Going into the 1982 Commonwealth Games, I was favourite to win the 200m Butterfly, which was one of the first events of the competition. I had the fastest time, held the record and had the right sort of experience. Only those close to me knew that I was definitely not in good form. The timing of the games was very different, as they were held well after the northern hemisphere summer and at the beginning of the university semester. Usually September was a rest time for swimmers when we tried to focus on other parts of our lives. As a result, I had concentrated on my education and not on my swimming readiness. I was far from being in peak form and it worried me considerably.
In the heats of the 200m Butterfly I worked really hard. It was a maximum effort. I was known for coming back fast, but that just did not happen. Any endurance had left me in July and August. I qualified 6th, which made me confused on how to approach that evenings final. After the heat swim down, I despondently walked into the empty changing room and past the mirrors. For some reason (I guess we all do it), I looked into those mirrors.
I walked up close and looked at myself. That’s how it started. The person in the mirror gave me a good talking to. He started with an appraisal of my effort in the heats. He called it a lousy performance, well below my potential. He explained that I had built the current situation and only I could fix it. He slowly built me up in preparation for the final, just as my father had done in my early teens. During that long and deep conversation, we decided on a tactic for the final which was very different from my usual plan.

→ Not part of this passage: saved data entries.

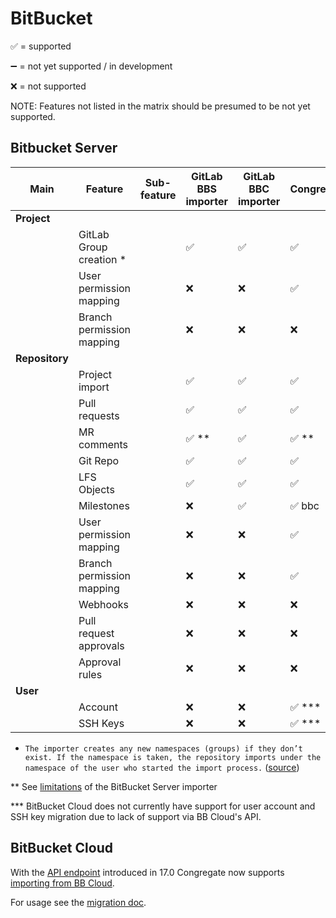 # BitBucket

:white_check_mark: = supported

:heavy_minus_sign: = not yet supported / in development

:x: = not supported

NOTE: Features not listed in the matrix should be presumed to be not yet supported.

## Bitbucket Server

| Main           | Feature                   | Sub-feature | GitLab BBS importer   | GitLab BBC importer | Congregate             |
| -------------- | ------------------------- | ----------- | --------------------- | ------------------- | ---------------------- |
| **Project**    |
|                | GitLab Group creation *   |             | :white_check_mark:    | :white_check_mark:  | :white_check_mark:     |
|                | User permission mapping   |             | :x:                   | :x:                 | :white_check_mark:     |
|                | Branch permission mapping |             | :x:                   | :x:                 | :x:                    |
| **Repository** |
|                | Project import            |             | :white_check_mark:    | :white_check_mark:  | :white_check_mark:     |
|                | Pull requests             |             | :white_check_mark:    | :white_check_mark:  | :white_check_mark:     |
|                | MR comments               |             | :white_check_mark: ** | :white_check_mark:  | :white_check_mark: **  |
|                | Git Repo                  |             | :white_check_mark:    | :white_check_mark:  | :white_check_mark:     |
|                | LFS Objects               |             | :white_check_mark:    | :white_check_mark:  | :white_check_mark:     |
|                | Milestones                |             | :x:                   | :white_check_mark:  | :white_check_mark: bbc |
|                | User permission mapping   |             | :x:                   | :x:                 | :white_check_mark:     |
|                | Branch permission mapping |             | :x:                   | :x:                 | :white_check_mark:     |
|                | Webhooks                  |             | :x:                   | :x:                 | :x:                    |
|                | Pull request approvals    |             | :x:                   | :x:                 | :x:                    |
|                | Approval rules            |             | :x:                   | :x:                 | :x:                    |
| **User**       |
|                | Account                   |             | :x:                   | :x:                 | :white_check_mark: *** |
|                | SSH Keys                  |             | :x:                   | :x:                 | :white_check_mark: *** |

* `The importer creates any new namespaces (groups) if they don’t exist. If the namespace is taken, the repository imports under the namespace of the user who started the import process.` ([source](https://docs.gitlab.com/ee/user/project/import/bitbucket_server.html#user-assignment))

** See [limitations](https://docs.gitlab.com/ee/user/project/import/bitbucket_server.html#items-that-are-not-imported) of the BitBucket Server importer

*** BitBucket Cloud does not currently have support for user account and SSH key migration due to lack of support via BB Cloud's API.

## BitBucket Cloud

With the [API endpoint](https://docs.gitlab.com/ee/api/import.html#import-repository-from-bitbucket-cloud) introduced in 17.0 Congregate now supports [importing from BB Cloud](https://docs.gitlab.com/ee/user/project/import/bitbucket.html).

For usage see the [migration doc](/docs/customer/bitbucket-cloud-migration-doc.md).
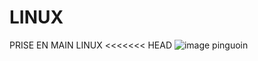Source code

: # LINUX
PRISE EN MAIN LINUX
<<<<<<< HEAD
![image pinguoin](./LINUX/images/pinguoinPerso.png"pinguoinPerso")
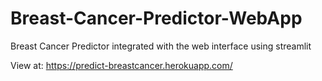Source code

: # Breast-Cancer-Predictor-WebApp

Breast Cancer Predictor integrated with the web interface using streamlit


View at: https://predict-breastcancer.herokuapp.com/
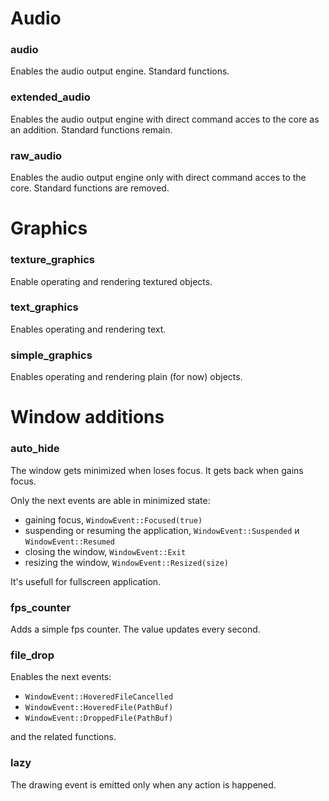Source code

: # Audio

### audio

Enables the audio output engine.
Standard functions.

### extended_audio

Enables the audio output engine with direct command acces to the core as an addition.
Standard functions remain.

### raw_audio

Enables the audio output engine only with direct command acces to the core.
Standard functions are removed.



# Graphics

### texture_graphics

Enable operating and rendering textured objects.

### text_graphics

Enables operating and rendering text.

### simple_graphics

Enables operating and rendering plain (for now) objects.



# Window additions

### auto_hide

The window gets minimized when loses focus.
It gets back when gains focus.

Only the next events are able in minimized state:
 - gaining focus, `WindowEvent::Focused(true)`
 - suspending or resuming the application,
 `WindowEvent::Suspended` и `WindowEvent::Resumed`
 - closing the window, `WindowEvent::Exit`
 - resizing the window, `WindowEvent::Resized(size)`

It's usefull for fullscreen application.

### fps_counter

Adds a simple fps counter. The value updates every second.

### file_drop

Enables the next events:
 - `WindowEvent::HoveredFileCancelled`
 - `WindowEvent::HoveredFile(PathBuf)`
 - `WindowEvent::DroppedFile(PathBuf)`

and the related functions.

### lazy

The drawing event is emitted only when any action is happened.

Later in the day, I warmed up for the final. I still felt pretty awful, but how I felt had little to do with the job to be done. That evening, I spoke to the mirror a few more times. We decided to go out fast and hold on, which was definitely not my typical race plan. To cut the story short, it was an ugly race, but I won. Even today, the guy in the mirror helps me. He looks a little bit different, but he still has a few good points every now and then.
Incidentally, I carried the flag for England at the opening ceremonies of the Games the day before my 200m Fly. I believe I was the first swimmer to do so.
Today I live round the corner from that pool, only about 90 minutes drive away on the Sunshine Coast, and I still swim a few times a week. My favourite sessions are off the beach in Noosa on Wednesdays at 5:30am during the warmer months. There are about 100 of us there and this morning the dolphins joined us.